→ Task statement
Report back the lines in this listing that carry the string "overview".

→ The data
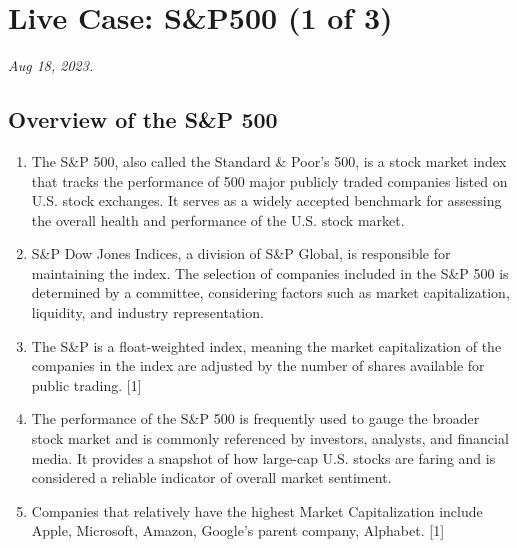 \documentclass[
  letterpaper,
  DIV=11,
  numbers=noendperiod]{scrreport}
\author{}
\date{}
\begin{document}
\ifdefined\Shaded\renewenvironment{Shaded}{\begin{tcolorbox}[breakable, frame hidden, boxrule=0pt, sharp corners, interior hidden, borderline west={3pt}{0pt}{shadecolor}, enhanced]}{\end{tcolorbox}}\fi

\hypertarget{live-case-sp500-1-of-3}{%
\chapter{Live Case: S\&P500 (1 of 3)}\label{live-case-sp500-1-of-3}}

\emph{Aug 18, 2023.}

\hypertarget{overview-of-the-sp-500}{%
\section{Overview of the S\&P 500}\label{overview-of-the-sp-500}}

\begin{enumerate}
\def\labelenumi{\arabic{enumi}.}
\item
  The S\&P 500, also called the Standard \& Poor's 500, is a stock
  market index that tracks the performance of 500 major publicly traded
  companies listed on U.S. stock exchanges. It serves as a widely
  accepted benchmark for assessing the overall health and performance of
  the U.S. stock market.
\item
  S\&P Dow Jones Indices, a division of S\&P Global, is responsible for
  maintaining the index. The selection of companies included in the S\&P
  500 is determined by a committee, considering factors such as market
  capitalization, liquidity, and industry representation.
\item
  The S\&P is a float-weighted index, meaning the market capitalization
  of the companies in the index are adjusted by the number of shares
  available for public trading. {[}1{]}
\item
  The performance of the S\&P 500 is frequently used to gauge the
  broader stock market and is commonly referenced by investors,
  analysts, and financial media. It provides a snapshot of how large-cap
  U.S. stocks are faring and is considered a reliable indicator of
  overall market sentiment.
\item
  Companies that relatively have the highest Market Capitalization
  include Apple, Microsoft, Amazon, Google's parent company, Alphabet.
  {[}1{]}
\end{enumerate}
\end{document}
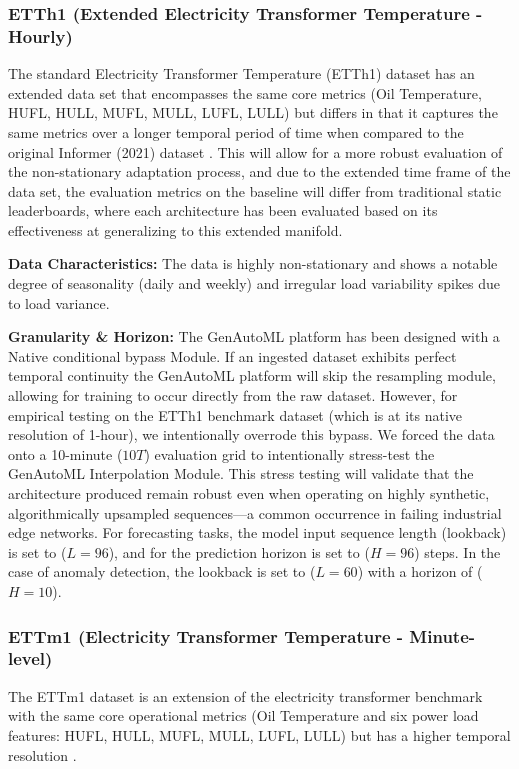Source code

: \documentclass{article}
\begin{document}
\subsubsection{ETTh1 (Extended Electricity Transformer Temperature - Hourly)}
The standard Electricity Transformer Temperature (ETTh1) dataset has an extended data set that encompasses the same core metrics (Oil Temperature, HUFL, HULL, MUFL, MULL, LUFL, LULL) but differs in that it captures the same metrics over a longer temporal period of time when compared to the original Informer (2021) dataset \cite{zhou2021informer}. This will allow for a more robust evaluation of the non-stationary adaptation process, and due to the extended time frame of the data set, the evaluation metrics on the baseline will differ from traditional static leaderboards, where each architecture has been evaluated based on its effectiveness at generalizing to this extended manifold.



\textbf{Data Characteristics:} The data is highly non-stationary and shows a notable degree of seasonality (daily and weekly) and irregular load variability spikes due to load variance.

\textbf{Granularity \& Horizon:} The GenAutoML platform has been designed with a Native conditional bypass Module. If an ingested dataset exhibits perfect temporal continuity the GenAutoML platform will skip the resampling module, allowing for training to occur directly from the raw dataset. However, for empirical testing on the ETTh1 benchmark dataset (which is at its native resolution of 1-hour), we intentionally overrode this bypass. We forced the data onto a 10-minute ($10T$) evaluation grid to intentionally stress-test the GenAutoML Interpolation Module. This stress testing will validate that the architecture produced remain robust even when operating on highly synthetic, algorithmically upsampled sequences—a common occurrence in failing industrial edge networks. For forecasting tasks, the model input sequence length (lookback) is set to ($L=96$), and for the prediction horizon is set to ($H=96$) steps. In the case of anomaly detection, the lookback is set to ($L=60$) with a horizon of ($H=10$).

\subsubsection{ETTm1 (Electricity Transformer Temperature - Minute-level)}

The ETTm1 dataset is an extension of the electricity transformer benchmark with the same core operational metrics (Oil Temperature and six power load features: HUFL, HULL, MUFL, MULL, LUFL, LULL) but has a  higher temporal resolution \cite{zhou2021informer}.
\end{document}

→ Answer
\hypertarget{overview-of-the-sp-500}{%
\section{Overview of the S\&P 500}\label{overview-of-the-sp-500}}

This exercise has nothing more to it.